Stronger production outflows, an asset yard sale and environmental promises have done little to pull up London-listed oil and gas well owner Diversified Energy continually flagging share price.

The company, whose stock is down over 50 per cent in the last six months, today reported production up to 136,800 barrels of oil equivalents per day (Mboepd) up from 135,000 this time last year.

Estimated adjusted EBITDA was also up to what the company described as “record levels” of $540 to $545m while a $200m asset sale, announced earlier this month, stands in as an attempt to avoid a dividend cut in the absence of revenue growth.

The statement made much focus on Environmental and Social Governance (ESG)-orientated achievements, such as winning “ESG Report of the Year from ESG Awards 2023” and “increasing MSCI sustainability rating to AA leadership status.”

The well owner has come under heavy fire in recent months for allowing methane excessive methane leakage across its 70,000-strong inventory of U.S. wells, prompting Congress to officially request a turnaround plan in December, one day after the company revealed an additional listing on the New York stock exchange.

This, despite fears from U.S government that the company does not have the funds to complete the necessary repairs leaving billions of dollars of cleanup costs to state governments in Pennsylvania, West Virginia, Ohio and Kentucky.

This concern, it appears, has not gone away. London activist short seller Snowcap Research last week published a memo warning of a dividend cut to fund its well clean-ups.

The company’s self-reported “discretionary cash flows” are calculated using what it believes to be “a flawed and misleading methodology”, the note reads.
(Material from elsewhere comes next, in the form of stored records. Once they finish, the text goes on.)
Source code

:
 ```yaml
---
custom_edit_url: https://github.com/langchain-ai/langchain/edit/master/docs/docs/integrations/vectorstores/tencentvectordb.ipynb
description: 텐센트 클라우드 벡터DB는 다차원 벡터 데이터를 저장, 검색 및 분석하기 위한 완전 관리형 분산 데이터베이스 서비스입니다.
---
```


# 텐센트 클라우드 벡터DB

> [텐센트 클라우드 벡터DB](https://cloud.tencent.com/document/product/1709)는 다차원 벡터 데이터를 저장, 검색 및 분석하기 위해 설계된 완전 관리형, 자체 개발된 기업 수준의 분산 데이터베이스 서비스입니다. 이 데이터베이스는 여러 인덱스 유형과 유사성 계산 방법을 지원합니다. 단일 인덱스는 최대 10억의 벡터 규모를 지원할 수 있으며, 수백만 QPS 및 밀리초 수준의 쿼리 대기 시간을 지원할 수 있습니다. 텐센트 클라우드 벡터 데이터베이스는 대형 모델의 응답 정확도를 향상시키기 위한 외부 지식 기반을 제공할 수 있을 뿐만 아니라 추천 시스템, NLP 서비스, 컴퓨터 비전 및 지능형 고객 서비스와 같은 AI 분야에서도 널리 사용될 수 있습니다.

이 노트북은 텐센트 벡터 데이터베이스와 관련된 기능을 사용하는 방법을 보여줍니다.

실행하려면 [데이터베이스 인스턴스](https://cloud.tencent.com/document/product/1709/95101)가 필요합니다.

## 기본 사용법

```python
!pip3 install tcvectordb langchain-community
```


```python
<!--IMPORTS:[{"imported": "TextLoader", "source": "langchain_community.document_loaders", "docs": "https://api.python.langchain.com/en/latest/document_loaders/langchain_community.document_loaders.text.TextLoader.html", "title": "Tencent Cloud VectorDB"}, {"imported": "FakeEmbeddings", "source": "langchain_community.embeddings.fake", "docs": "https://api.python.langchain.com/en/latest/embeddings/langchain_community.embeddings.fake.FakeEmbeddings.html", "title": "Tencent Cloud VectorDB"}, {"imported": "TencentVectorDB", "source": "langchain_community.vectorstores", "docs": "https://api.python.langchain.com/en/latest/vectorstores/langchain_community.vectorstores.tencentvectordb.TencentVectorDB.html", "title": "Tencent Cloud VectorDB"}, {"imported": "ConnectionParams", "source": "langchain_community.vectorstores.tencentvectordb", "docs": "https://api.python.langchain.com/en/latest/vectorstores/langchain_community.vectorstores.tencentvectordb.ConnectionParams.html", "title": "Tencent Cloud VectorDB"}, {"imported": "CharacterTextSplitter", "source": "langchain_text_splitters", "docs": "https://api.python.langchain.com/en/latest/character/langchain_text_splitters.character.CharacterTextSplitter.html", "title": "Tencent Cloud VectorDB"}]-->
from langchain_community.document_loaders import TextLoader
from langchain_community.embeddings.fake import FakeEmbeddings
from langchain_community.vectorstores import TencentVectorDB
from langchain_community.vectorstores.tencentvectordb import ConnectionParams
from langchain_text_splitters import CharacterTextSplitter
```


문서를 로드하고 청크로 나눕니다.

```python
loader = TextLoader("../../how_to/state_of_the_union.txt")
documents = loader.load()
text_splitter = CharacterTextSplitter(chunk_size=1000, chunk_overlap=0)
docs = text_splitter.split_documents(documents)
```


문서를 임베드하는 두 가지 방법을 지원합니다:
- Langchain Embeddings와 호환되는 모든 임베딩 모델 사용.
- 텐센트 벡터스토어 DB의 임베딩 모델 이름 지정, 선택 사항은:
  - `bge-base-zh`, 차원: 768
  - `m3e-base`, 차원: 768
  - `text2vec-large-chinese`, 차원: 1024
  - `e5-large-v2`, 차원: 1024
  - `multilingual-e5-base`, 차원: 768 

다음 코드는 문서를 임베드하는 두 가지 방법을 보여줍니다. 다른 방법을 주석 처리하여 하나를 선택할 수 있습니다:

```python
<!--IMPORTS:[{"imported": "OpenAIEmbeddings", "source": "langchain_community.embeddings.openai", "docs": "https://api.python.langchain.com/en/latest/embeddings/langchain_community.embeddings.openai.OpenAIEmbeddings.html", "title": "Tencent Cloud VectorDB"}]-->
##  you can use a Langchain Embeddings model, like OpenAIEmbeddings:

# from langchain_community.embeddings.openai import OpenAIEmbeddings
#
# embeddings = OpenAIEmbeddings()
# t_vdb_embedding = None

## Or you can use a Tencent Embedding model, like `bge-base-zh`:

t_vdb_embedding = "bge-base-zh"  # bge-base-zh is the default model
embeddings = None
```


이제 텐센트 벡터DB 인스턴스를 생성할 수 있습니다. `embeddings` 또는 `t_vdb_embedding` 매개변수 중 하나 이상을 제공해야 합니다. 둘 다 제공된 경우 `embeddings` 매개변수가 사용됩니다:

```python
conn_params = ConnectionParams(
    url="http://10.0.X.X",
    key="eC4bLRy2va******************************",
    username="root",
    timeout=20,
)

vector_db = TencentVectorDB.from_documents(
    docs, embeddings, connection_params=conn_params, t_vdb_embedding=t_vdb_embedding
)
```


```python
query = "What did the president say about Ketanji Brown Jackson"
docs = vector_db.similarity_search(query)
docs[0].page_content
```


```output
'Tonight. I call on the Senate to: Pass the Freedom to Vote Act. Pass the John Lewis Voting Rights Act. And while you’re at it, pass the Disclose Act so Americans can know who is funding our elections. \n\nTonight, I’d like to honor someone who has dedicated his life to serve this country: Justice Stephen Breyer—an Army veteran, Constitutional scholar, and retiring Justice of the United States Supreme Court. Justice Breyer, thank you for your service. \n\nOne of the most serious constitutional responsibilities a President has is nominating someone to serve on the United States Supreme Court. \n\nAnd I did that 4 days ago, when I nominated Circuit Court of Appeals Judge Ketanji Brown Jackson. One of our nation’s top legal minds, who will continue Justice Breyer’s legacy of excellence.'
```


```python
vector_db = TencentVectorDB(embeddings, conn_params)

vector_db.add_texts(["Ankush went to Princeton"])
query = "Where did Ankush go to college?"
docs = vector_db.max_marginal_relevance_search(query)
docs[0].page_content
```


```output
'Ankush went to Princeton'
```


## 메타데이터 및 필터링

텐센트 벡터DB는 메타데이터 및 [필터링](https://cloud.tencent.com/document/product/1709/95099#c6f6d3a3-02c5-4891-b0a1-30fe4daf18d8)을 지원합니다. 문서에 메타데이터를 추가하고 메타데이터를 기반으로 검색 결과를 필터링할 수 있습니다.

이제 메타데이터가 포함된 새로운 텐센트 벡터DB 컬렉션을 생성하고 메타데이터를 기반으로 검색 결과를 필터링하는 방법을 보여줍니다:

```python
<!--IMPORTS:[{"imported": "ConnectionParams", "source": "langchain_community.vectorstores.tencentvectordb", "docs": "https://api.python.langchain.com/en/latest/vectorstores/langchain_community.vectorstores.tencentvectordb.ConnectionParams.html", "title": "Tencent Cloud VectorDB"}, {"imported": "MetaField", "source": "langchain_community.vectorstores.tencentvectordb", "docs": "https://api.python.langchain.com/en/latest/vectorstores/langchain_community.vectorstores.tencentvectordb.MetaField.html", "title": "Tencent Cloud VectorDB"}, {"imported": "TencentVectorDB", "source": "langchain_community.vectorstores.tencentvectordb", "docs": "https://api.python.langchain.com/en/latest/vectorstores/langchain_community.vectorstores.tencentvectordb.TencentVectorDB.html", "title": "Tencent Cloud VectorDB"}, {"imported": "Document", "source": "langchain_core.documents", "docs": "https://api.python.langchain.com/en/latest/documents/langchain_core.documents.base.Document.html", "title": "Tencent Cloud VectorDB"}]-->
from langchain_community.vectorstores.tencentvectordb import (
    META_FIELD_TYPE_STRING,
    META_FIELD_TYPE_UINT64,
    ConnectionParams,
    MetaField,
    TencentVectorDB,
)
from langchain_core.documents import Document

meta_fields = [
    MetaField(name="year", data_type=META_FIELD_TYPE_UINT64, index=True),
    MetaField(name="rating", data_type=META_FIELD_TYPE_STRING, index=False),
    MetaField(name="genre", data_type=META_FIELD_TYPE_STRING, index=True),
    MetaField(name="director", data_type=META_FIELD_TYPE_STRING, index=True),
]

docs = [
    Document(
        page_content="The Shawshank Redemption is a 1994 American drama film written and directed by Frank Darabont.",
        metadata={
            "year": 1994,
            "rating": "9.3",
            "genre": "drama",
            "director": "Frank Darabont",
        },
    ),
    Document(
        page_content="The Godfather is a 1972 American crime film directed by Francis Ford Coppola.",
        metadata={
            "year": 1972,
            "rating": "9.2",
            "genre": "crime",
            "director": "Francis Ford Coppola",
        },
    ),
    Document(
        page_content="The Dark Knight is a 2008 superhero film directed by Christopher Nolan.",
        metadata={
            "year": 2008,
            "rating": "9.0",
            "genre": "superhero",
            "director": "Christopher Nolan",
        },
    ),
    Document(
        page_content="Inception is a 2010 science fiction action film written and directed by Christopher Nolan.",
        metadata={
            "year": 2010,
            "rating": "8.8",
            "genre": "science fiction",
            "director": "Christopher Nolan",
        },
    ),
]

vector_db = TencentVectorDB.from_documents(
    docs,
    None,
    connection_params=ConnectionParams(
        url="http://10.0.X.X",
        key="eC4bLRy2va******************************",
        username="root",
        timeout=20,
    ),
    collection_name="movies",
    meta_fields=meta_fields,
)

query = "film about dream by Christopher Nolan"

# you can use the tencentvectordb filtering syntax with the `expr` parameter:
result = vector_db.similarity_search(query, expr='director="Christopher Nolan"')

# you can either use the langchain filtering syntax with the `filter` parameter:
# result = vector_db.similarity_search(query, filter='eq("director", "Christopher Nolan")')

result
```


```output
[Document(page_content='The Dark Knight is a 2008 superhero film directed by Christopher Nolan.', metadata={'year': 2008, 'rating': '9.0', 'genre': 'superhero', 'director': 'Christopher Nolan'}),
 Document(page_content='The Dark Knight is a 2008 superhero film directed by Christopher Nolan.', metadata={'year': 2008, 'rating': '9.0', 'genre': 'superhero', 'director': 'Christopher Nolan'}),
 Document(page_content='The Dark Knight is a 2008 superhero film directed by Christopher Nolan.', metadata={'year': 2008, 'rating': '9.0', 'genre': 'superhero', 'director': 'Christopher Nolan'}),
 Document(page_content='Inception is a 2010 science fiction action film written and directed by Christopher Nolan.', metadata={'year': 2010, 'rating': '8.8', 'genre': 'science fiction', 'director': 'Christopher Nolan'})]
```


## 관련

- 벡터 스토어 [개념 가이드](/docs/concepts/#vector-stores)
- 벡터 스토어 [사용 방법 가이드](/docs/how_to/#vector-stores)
“By our adjusted calculation, discretionary cash flows in the last 12 months were just $3m (versus dividends of $162m),” Snowcap added.

Diversified responded saying it “continues to focus on delivering long-term shareholder value, prioritisation of outstanding debt reduction, and evaluating strategic growth and accretive value-additive opportunities”.

In today’s update, chief executive Rusty Hutson Jr said he is ” very proud” of the company’s efforts to lower methane intensity.

In today’s announcement, Diversified said in 2023 it conducted over 246,000 leak detection surveys and retired 384 wells.

The data come ahead of the company’s full-year results on March 19th.